If it's not the humidity, it's not knowing what hours he'll be working. Gleason, a team leader at Volkswagen, can come in to work and suddenly see his 10-hour shift change.
They pay is good, yes, but it is still work. It is still a job. A job he thinks many politicians don't understand.
"Unless they are willing to come down and work my job for a month, they need to shut up," he said.
Gleason, along with others at Volkswagen, is on the front lines of a power struggle on whether the auto plant should unionize.
The union organizers say they have enough cards signed to do it.
"We think we've got it, and we're willing to go for it," said Gleason, who is on the organizing committee for VW.
Volkswagen officials could not be reached for comment.
But a former president of the company said last week he had his doubts.
"It's normal behavior," said Don Jackson, former president of manufacturing for the Volkswagen Group of America. "They've been saying that for four or five or six months."
The struggle to unionize the Volkswagen plant has led some state and local politicians to make comments in the media about how unionizing would have the potential to stifle job growth within Hamilton County (and East Tennessee) for companies who don’t want unions.
It's led special-interest groups to post billboards along state Highway 153 that state, "Auto Unions ate Detroit. Next meal: Chattanooga!"
But for some employees at the plant, this isn't about politics or about whether Chattanooga will turn into Detroit. It's simple.

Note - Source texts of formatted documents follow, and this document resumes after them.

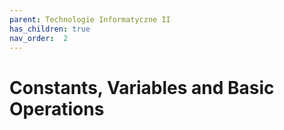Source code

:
 ```yaml
---
parent: Technologie Informatyczne II
has_children: true
nav_order:  2
---
```


# Constants, Variables and Basic Operations
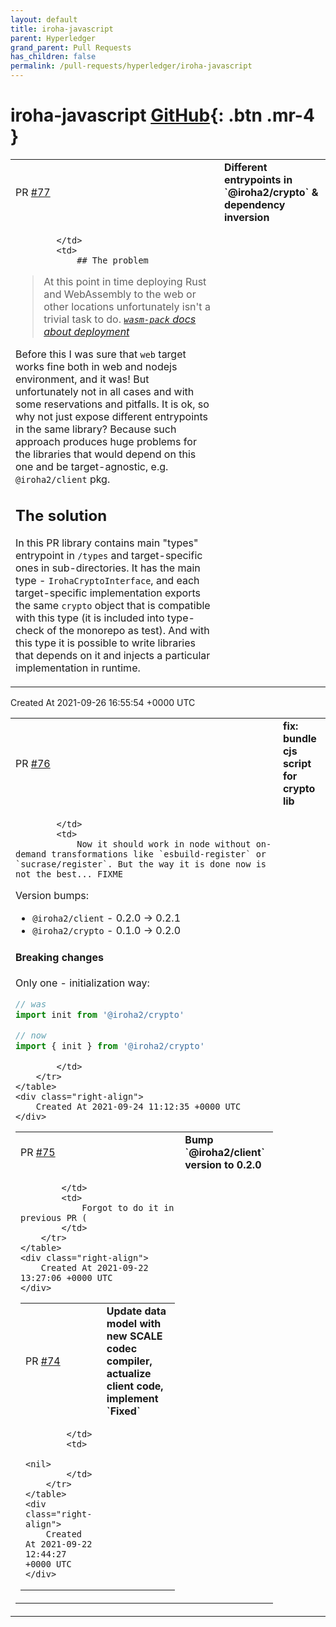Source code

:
 ```yaml
---
layout: default
title: iroha-javascript
parent: Hyperledger
grand_parent: Pull Requests
has_children: false
permalink: /pull-requests/hyperledger/iroha-javascript
---
```


# iroha-javascript <span class="fs-3 right-align">[GitHub](https://github.com/hyperledger/iroha-javascript){: .btn .mr-4 }</span>


<div>
    <table>
        <tr>
            <td>
                PR <a href="https://github.com/hyperledger/iroha-javascript/pull/77" class=".btn">#77</a>
            </td>
            <td>
                <b>
                    Different entrypoints in `@iroha2/crypto`  & dependency inversion
                </b>
            </td>
        </tr>
        <tr>
            <td>
                
            </td>
            <td>
                ## The problem

> At this point in time deploying Rust and WebAssembly to the web or other locations unfortunately isn't a trivial task to do.
> *[`wasm-pack` docs about deployment](https://rustwasm.github.io/docs/wasm-bindgen/reference/deployment.html)*

Before this I was sure that `web` target works fine both in web and nodejs environment, and it was! But unfortunately not in all cases and with some reservations and pitfalls. It is ok, so why not just expose different entrypoints in the same library? Because such approach produces huge problems for the libraries that would depend on this one and be target-agnostic, e.g. `@iroha2/client` pkg.

## The solution

In this PR library contains main "types" entrypoint in `/types` and target-specific ones in sub-directories. It has the main type - `IrohaCryptoInterface`, and each target-specific implementation exports the same `crypto` object that is compatible with this type (it is included into type-check of the monorepo as test). And with this type it is possible to write libraries that depends on it and injects a particular implementation in runtime.
            </td>
        </tr>
    </table>
    <div class="right-align">
        Created At 2021-09-26 16:55:54 +0000 UTC
    </div>
</div>

<div>
    <table>
        <tr>
            <td>
                PR <a href="https://github.com/hyperledger/iroha-javascript/pull/76" class=".btn">#76</a>
            </td>
            <td>
                <b>
                    fix: bundle cjs script for crypto lib
                </b>
            </td>
        </tr>
        <tr>
            <td>
                
            </td>
            <td>
                Now it should work in node without on-demand transformations like `esbuild-register` or `sucrase/register`. But the way it is done now is not the best... FIXME

Version bumps:

- `@iroha2/client` - 0.2.0 -> 0.2.1
- `@iroha2/crypto` - 0.1.0 -> 0.2.0

#### Breaking changes

Only one - initialization way:

```ts
// was
import init from '@iroha2/crypto'

// now
import { init } from '@iroha2/crypto'
```
            </td>
        </tr>
    </table>
    <div class="right-align">
        Created At 2021-09-24 11:12:35 +0000 UTC
    </div>
</div>

<div>
    <table>
        <tr>
            <td>
                PR <a href="https://github.com/hyperledger/iroha-javascript/pull/75" class=".btn">#75</a>
            </td>
            <td>
                <b>
                    Bump `@iroha2/client` version to 0.2.0
                </b>
            </td>
        </tr>
        <tr>
            <td>
                
            </td>
            <td>
                Forgot to do it in previous PR (
            </td>
        </tr>
    </table>
    <div class="right-align">
        Created At 2021-09-22 13:27:06 +0000 UTC
    </div>
</div>

<div>
    <table>
        <tr>
            <td>
                PR <a href="https://github.com/hyperledger/iroha-javascript/pull/74" class=".btn">#74</a>
            </td>
            <td>
                <b>
                    Update data model with new SCALE codec compiler, actualize client code, implement `Fixed`
                </b>
            </td>
        </tr>
        <tr>
            <td>
                
            </td>
            <td>
                <nil>
            </td>
        </tr>
    </table>
    <div class="right-align">
        Created At 2021-09-22 12:44:27 +0000 UTC
    </div>
</div>

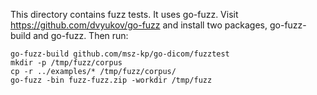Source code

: This directory contains fuzz tests. It uses go-fuzz. Visit
https://github.com/dvyukov/go-fuzz and install two packages, go-fuzz-build and go-fuzz.
Then run:

```
go-fuzz-build github.com/msz-kp/go-dicom/fuzztest
mkdir -p /tmp/fuzz/corpus
cp -r ../examples/* /tmp/fuzz/corpus/
go-fuzz -bin fuzz-fuzz.zip -workdir /tmp/fuzz
```
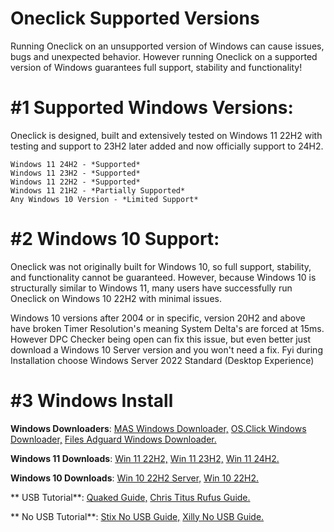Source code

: # Oneclick Supported Versions

Running Oneclick on an unsupported version of Windows can cause issues, bugs and unexpected behavior.
However running Oneclick on a supported version of Windows guarantees full support, stability and functionality!

# #1 Supported Windows Versions:
Oneclick is designed, built and extensively tested on Windows 11 22H2 with testing and support to 23H2 later added and now officially support to 24H2.
```
Windows 11 24H2 - *Supported*
Windows 11 23H2 - *Supported*
Windows 11 22H2 - *Supported*
Windows 11 21H2 - *Partially Supported*
Any Windows 10 Version - *Limited Support*
```
# #2 Windows 10 Support:
Oneclick was not originally built for Windows 10, so full support, stability, and functionality cannot be guaranteed.
However, because Windows 10 is structurally similar to Windows 11, many users have successfully run Oneclick on Windows 10 22H2 with minimal issues.

Windows 10 versions after 2004 or in specific, version 20H2 and above have broken Timer Resolution's meaning System Delta's are forced at 15ms. However DPC Checker being open can fix this issue, but even better just download a Windows 10 Server version and you won't need a fix. Fyi during Installation choose Windows Server 2022 Standard (Desktop Experience)

# #3 Windows Install

**Windows Downloaders**: 
[MAS Windows Downloader,](https://massgrave.dev/genuine-installation-media)
[OS.Click Windows Downloader,](https://os.click/en)
[Files Adguard Windows Downloader.](https://files.rg-adguard.net/version/f0bd8307-d897-ef77-dbd6-216fefbe94c5)

**Windows 11 Downloads**: 
[Win 11 22H2,](https://os.click/en/Windows:Windows_11:22H2:22621.4169:Multi-Edition:en-us:x64)
[Win 11 23H2,](https://os.click/en/Windows:Windows_11:23H2:22631.4169:Multi-Edition:en-us:x64)
[Win 11 24H2.](https://os.click/en/Windows:Windows_11:24H2:26100.1742:Multi-Edition:en-us:x64)

**Windows 10 Downloads**: 
[Win 10 22H2 Server,](https://massgrave.dev/windows_server_links#windows-server-2022)
[Win 10 22H2.](https://os.click/en/Windows:Windows_10:22H2:19045.4894:Multi-Edition:en-us:x64)

** USB Tutorial**: 
[Quaked Guide,](https://youtu.be/iO6n63TWv-E)
[Chris Titus Rufus Guide.](https://youtu.be/PYOsevW3KdA?si=TXlkbaY5YiDFsnRW&t=1381)

** No USB Tutorial**: 
[Stix No USB Guide,](https://www.youtube.com/watch?v=A3Ig7utyaPo)
[Xilly No USB Guide.](https://www.youtube.com/watch?v=FNaTnVvS_j0)
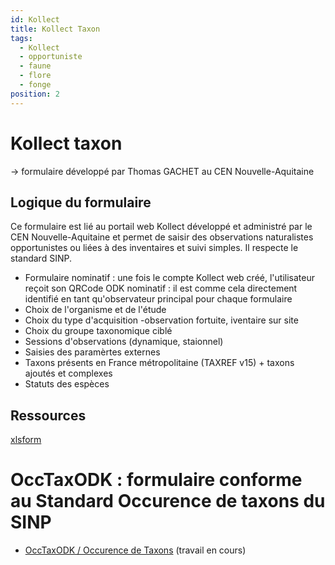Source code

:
 ```yaml
---
id: Kollect
title: Kollect Taxon
tags:
  - Kollect
  - opportuniste
  - faune
  - flore
  - fonge
position: 2
---
```

# Kollect taxon

-> formulaire développé par Thomas GACHET au CEN Nouvelle-Aquitaine

## Logique du formulaire

Ce formulaire est lié au portail web Kollect développé et administré par le CEN Nouvelle-Aquitaine et permet de saisir des observations naturalistes opportunistes ou liées à des inventaires et suivi simples.
Il respecte le standard SINP.

- Formulaire nominatif : une fois le compte Kollect web créé, l'utilisateur reçoit son QRCode ODK nominatif : il est comme cela directement identifié en tant qu'observateur principal pour chaque formulaire
- Choix de l'organisme et de l'étude
- Choix du type d'acquisition -observation fortuite, iventaire sur site
- Choix du groupe taxonomique ciblé
- Sessions d'observations (dynamique, staionnel)
- Saisies des paramèrtes externes
- Taxons présents en France métropolitaine (TAXREF v15) + taxons ajoutés et complexes
- Statuts des espèces

## Ressources

[xlsform](../fichiers/KollectODK/kollect_taxon/kollect_taxon_2021.xls)

# OccTaxODK : formulaire conforme au Standard Occurence de taxons du SINP

- [OccTaxODK / Occurence de Taxons](occurence_de_taxon.md) (travail en cours)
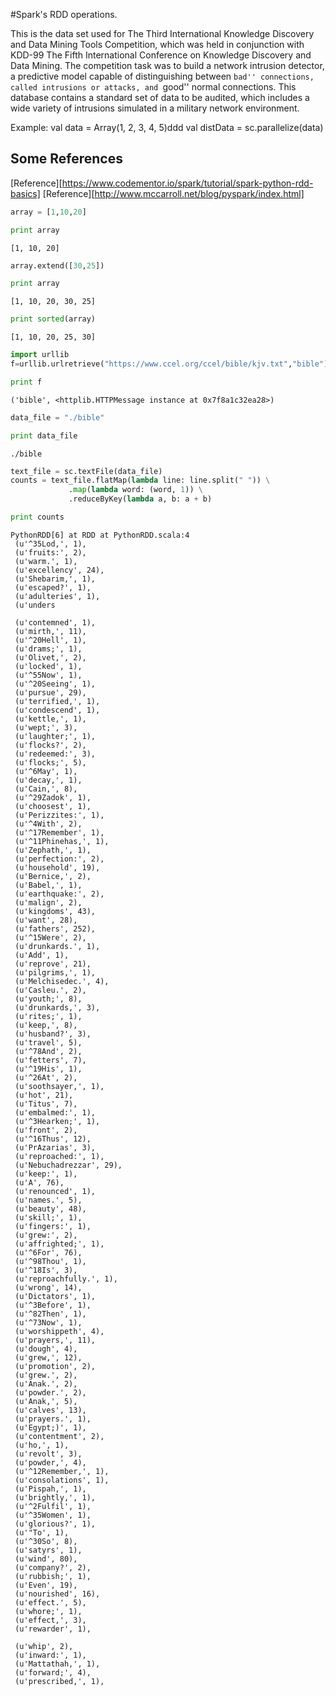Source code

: 
#Spark's RDD operations.

This is the data set used for The Third International Knowledge Discovery and Data Mining Tools Competition, which was held in conjunction with KDD-99 The Fifth International Conference on Knowledge Discovery and Data Mining. The competition task was to build a network intrusion detector, a predictive model capable of distinguishing between ``bad'' connections, called intrusions or attacks, and ``good'' normal connections. This database contains a standard set of data to be audited, which includes a wide variety of intrusions simulated in a military network environment.



Example:
  val data = Array(1, 2, 3, 4, 5)ddd
  val distData = sc.parallelize(data)

## Some References
[Reference][https://www.codementor.io/spark/tutorial/spark-python-rdd-basics]
[Reference][http://www.mccarroll.net/blog/pyspark/index.html]


```python
array = [1,10,20]
```


```python
print array
```

    [1, 10, 20]



```python
array.extend([30,25])
```


```python
print array

```

    [1, 10, 20, 30, 25]



```python
print sorted(array)
```

    [1, 10, 20, 25, 30]



```python
import urllib
f=urllib.urlretrieve("https://www.ccel.org/ccel/bible/kjv.txt","bible")
```


```python
print f
```

    ('bible', <httplib.HTTPMessage instance at 0x7f8a1c32ea28>)



```python
data_file = "./bible"
```


```python
print data_file
```

    ./bible



```python
text_file = sc.textFile(data_file)
counts = text_file.flatMap(lambda line: line.split(" ")) \
             .map(lambda word: (word, 1)) \
             .reduceByKey(lambda a, b: a + b)
```


```python
print counts
```

    PythonRDD[6] at RDD at PythonRDD.scala:4
     (u'^35Lod,', 1),
     (u'fruits:', 2),
     (u'warm.', 1),
     (u'excellency', 24),
     (u'Shebarim,', 1),
     (u'escaped?', 1),
     (u'adulteries', 1),
     (u'unders
 
     (u'contemned', 1),
     (u'mirth,', 11),
     (u'^20Hell', 1),
     (u'drams;', 1),
     (u'Olivet,', 2),
     (u'locked', 1),
     (u'^55Now', 1),
     (u'^20Seeing', 1),
     (u'pursue', 29),
     (u'terrified,', 1),
     (u'condescend', 1),
     (u'kettle,', 1),
     (u'wept;', 3),
     (u'laughter;', 1),
     (u'flocks?', 2),
     (u'redeemed:', 3),
     (u'flocks;', 5),
     (u'^6May', 1),
     (u'decay,', 1),
     (u'Cain,', 8),
     (u'^29Zadok', 1),
     (u'choosest', 1),
     (u'Perizzites:', 1),
     (u'^4With', 2),
     (u'^17Remember', 1),
     (u'^11Phinehas,', 1),
     (u'Zephath,', 1),
     (u'perfection:', 2),
     (u'household', 19),
     (u'Bernice,', 2),
     (u'Babel,', 1),
     (u'earthquake:', 2),
     (u'malign', 2),
     (u'kingdoms', 43),
     (u'want', 28),
     (u'fathers', 252),
     (u'^15Were', 2),
     (u'drunkards.', 1),
     (u'Add', 1),
     (u'reprove', 21),
     (u'pilgrims,', 1),
     (u'Melchisedec.', 4),
     (u'Casleu.', 2),
     (u'youth;', 8),
     (u'drunkards,', 3),
     (u'rites;', 1),
     (u'keep,', 8),
     (u'husband?', 3),
     (u'travel', 5),
     (u'^78And', 2),
     (u'fetters', 7),
     (u'^19His', 1),
     (u'^26At', 2),
     (u'soothsayer,', 1),
     (u'hot', 21),
     (u'Titus', 7),
     (u'embalmed:', 1),
     (u'^3Hearken;', 1),
     (u'front', 2),
     (u'^16Thus', 12),
     (u'PrAzarias', 3),
     (u'reproached:', 1),
     (u'Nebuchadrezzar', 29),
     (u'keep:', 1),
     (u'A', 76),
     (u'renounced', 1),
     (u'names.', 5),
     (u'beauty', 48),
     (u'skill;', 1),
     (u'fingers:', 1),
     (u'grew:', 2),
     (u'affrighted;', 1),
     (u'^6For', 76),
     (u'^98Thou', 1),
     (u'^18Is', 3),
     (u'reproachfully.', 1),
     (u'wrong', 14),
     (u'Dictators', 1),
     (u'^3Before', 1),
     (u'^82Then', 1),
     (u'^73Now', 1),
     (u'worshippeth', 4),
     (u'prayers,', 11),
     (u'dough', 4),
     (u'grew,', 12),
     (u'promotion', 2),
     (u'grew.', 2),
     (u'Anak.', 2),
     (u'powder.', 2),
     (u'Anak,', 5),
     (u'calves', 13),
     (u'prayers.', 1),
     (u'Egypt;)', 1),
     (u'contentment', 2),
     (u'ho,', 1),
     (u'revolt', 3),
     (u'powder,', 4),
     (u'^12Remember,', 1),
     (u'consolations', 1),
     (u'Pispah,', 1),
     (u'brightly,', 1),
     (u'^2Fulfil', 1),
     (u'^35Women', 1),
     (u'glorious?', 1),
     (u'"To', 1),
     (u'^30So', 8),
     (u'satyrs', 1),
     (u'wind', 80),
     (u'company?', 2),
     (u'rubbish;', 1),
     (u'Even', 19),
     (u'nourished', 16),
     (u'effect.', 5),
     (u'whore;', 1),
     (u'effect,', 3),
     (u'rewarder', 1),
     
     (u'whip', 2),
     (u'inward:', 1),
     (u'Mattathah,', 1),
     (u'forward;', 4),
     (u'prescribed,', 1),



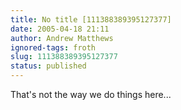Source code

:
 ```yaml
---
title: No title [111388389395127377]
date: 2005-04-18 21:11
author: Andrew Matthews
ignored-tags: froth
slug: 111388389395127377
status: published
---
```


That's not the way we do things here...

It's about their jobs. It's about a desire to make sure they have better working conditions and a voice at the table.
"I love the company, but we have some issues with the American management and we have no way of actually addressing those issues when they come up," said Jonathon Walden, a VW employee in the paint department and a union supporter.
What some employees are striving for are two things: a union and a works council. In Germany, works councils are the norm and represent blue- and white-collar workers. But here in the U.S., it is illegal to have a works council without a union. So, VW employees reached out to the United Auto Workers of America (UAW) a year and a half ago, seeking help organizing the union.
The sides started sparring immediately. Union supporters say the company wants a union. Anti-union folks say the company has never said it wants a union.
Jackson said he's not anti-union; he's pro-company. But at the same time, he also listed a resume showing 35 years of working in auto plants that prided themselves in not being unionized.
In Jackson’s opinion, unions are a thing of the past. They were good in the 1940s and ’50s, he believes, but times have changed.
The former president mentioned committees he put in place before he left, and said what he did mirrors the German works councils.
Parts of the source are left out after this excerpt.